→ Saved data entries
◆ ◆ ◆
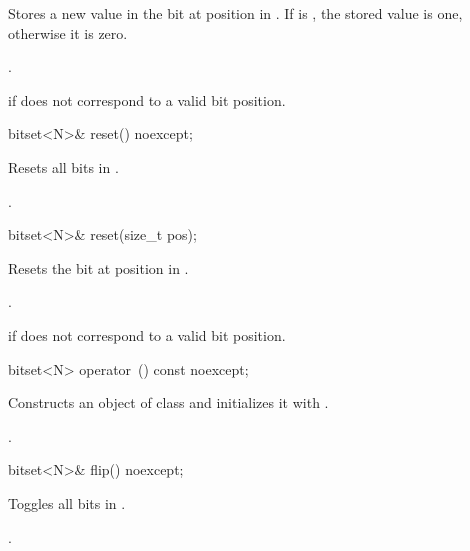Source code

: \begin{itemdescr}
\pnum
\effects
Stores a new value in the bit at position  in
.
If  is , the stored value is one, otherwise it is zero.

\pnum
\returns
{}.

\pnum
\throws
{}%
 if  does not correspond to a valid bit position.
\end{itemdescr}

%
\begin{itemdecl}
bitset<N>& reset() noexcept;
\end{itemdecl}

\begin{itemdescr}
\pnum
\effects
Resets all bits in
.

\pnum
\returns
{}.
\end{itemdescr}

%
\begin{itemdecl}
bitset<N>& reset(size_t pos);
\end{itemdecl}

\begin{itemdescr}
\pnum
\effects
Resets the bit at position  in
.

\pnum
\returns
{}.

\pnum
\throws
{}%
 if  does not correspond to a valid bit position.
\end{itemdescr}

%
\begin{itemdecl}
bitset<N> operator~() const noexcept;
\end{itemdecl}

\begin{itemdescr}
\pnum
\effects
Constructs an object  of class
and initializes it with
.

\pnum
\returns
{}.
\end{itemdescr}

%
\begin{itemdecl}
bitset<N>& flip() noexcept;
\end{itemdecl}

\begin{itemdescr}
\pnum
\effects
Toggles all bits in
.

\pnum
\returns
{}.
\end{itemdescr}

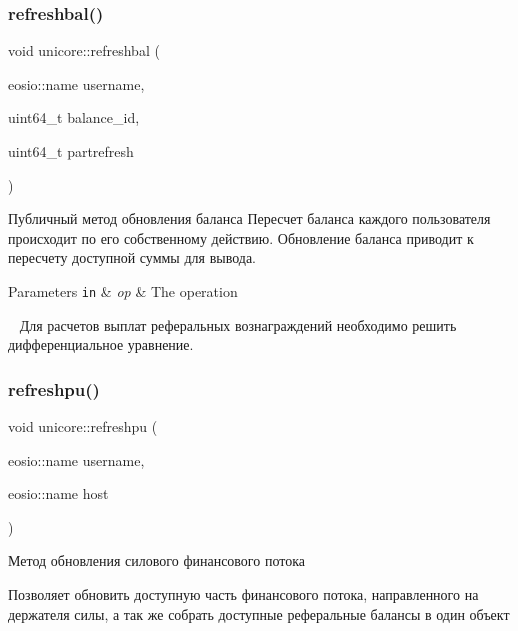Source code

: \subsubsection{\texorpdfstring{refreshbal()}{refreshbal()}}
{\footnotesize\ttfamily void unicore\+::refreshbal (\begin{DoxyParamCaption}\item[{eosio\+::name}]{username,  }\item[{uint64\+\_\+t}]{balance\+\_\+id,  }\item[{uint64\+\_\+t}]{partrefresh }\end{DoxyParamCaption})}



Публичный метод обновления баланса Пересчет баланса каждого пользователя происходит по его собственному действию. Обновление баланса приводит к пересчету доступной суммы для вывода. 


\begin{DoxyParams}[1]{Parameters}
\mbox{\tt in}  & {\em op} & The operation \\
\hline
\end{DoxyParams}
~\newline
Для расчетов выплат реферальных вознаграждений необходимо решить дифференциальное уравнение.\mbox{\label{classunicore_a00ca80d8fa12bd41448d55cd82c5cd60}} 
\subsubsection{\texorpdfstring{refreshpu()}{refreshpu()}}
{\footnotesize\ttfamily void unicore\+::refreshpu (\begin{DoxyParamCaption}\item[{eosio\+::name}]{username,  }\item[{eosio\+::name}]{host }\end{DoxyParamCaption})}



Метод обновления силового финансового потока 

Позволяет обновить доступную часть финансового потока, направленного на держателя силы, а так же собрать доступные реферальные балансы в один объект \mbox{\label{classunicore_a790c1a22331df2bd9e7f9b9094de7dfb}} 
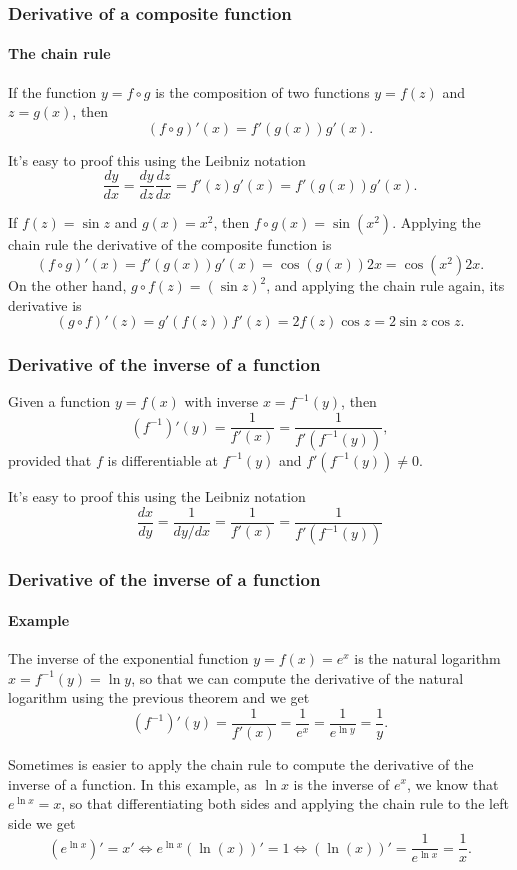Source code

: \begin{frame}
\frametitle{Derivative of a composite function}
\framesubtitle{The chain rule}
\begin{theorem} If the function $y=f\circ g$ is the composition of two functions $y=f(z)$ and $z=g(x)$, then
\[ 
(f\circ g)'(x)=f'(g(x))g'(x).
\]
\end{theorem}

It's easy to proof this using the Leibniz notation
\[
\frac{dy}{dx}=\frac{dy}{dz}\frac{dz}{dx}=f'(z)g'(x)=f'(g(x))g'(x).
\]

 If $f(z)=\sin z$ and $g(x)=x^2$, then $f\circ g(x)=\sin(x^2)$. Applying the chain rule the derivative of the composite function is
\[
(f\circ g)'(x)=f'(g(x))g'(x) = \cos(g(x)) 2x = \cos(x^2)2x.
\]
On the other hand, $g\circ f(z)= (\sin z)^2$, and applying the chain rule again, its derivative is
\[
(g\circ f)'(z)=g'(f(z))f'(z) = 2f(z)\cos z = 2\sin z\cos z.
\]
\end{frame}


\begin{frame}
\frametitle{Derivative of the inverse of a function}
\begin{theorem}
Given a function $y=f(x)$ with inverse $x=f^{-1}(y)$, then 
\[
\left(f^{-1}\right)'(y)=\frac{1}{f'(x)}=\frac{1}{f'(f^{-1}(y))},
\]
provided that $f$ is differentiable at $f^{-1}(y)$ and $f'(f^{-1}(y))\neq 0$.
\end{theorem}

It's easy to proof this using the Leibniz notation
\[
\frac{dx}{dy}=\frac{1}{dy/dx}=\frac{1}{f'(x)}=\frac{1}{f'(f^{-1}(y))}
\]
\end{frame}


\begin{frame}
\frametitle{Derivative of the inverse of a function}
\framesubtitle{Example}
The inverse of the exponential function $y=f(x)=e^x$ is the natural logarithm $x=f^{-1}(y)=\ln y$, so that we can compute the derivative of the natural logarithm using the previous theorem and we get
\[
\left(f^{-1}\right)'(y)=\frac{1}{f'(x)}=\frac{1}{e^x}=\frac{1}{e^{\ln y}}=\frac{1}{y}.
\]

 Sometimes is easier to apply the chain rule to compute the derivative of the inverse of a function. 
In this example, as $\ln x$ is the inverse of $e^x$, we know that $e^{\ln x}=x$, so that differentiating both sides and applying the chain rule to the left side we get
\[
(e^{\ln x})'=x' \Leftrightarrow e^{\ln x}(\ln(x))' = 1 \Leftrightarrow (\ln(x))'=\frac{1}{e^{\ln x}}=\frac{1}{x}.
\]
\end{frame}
◆ ◆ ◆
→ BRIEF
Where a line above contains the string "inverse", copy that line.

→ WRITTEN REPLY
\frametitle{Derivative of the inverse of a function}
Given a function $y=f(x)$ with inverse $x=f^{-1}(y)$, then 
\frametitle{Derivative of the inverse of a function}
The inverse of the exponential function $y=f(x)=e^x$ is the natural logarithm $x=f^{-1}(y)=\ln y$, so that we can compute the derivative of the natural logarithm using the previous theorem and we get
 Sometimes is easier to apply the chain rule to compute the derivative of the inverse of a function. 
In this example, as $\ln x$ is the inverse of $e^x$, we know that $e^{\ln x}=x$, so that differentiating both sides and applying the chain rule to the left side we get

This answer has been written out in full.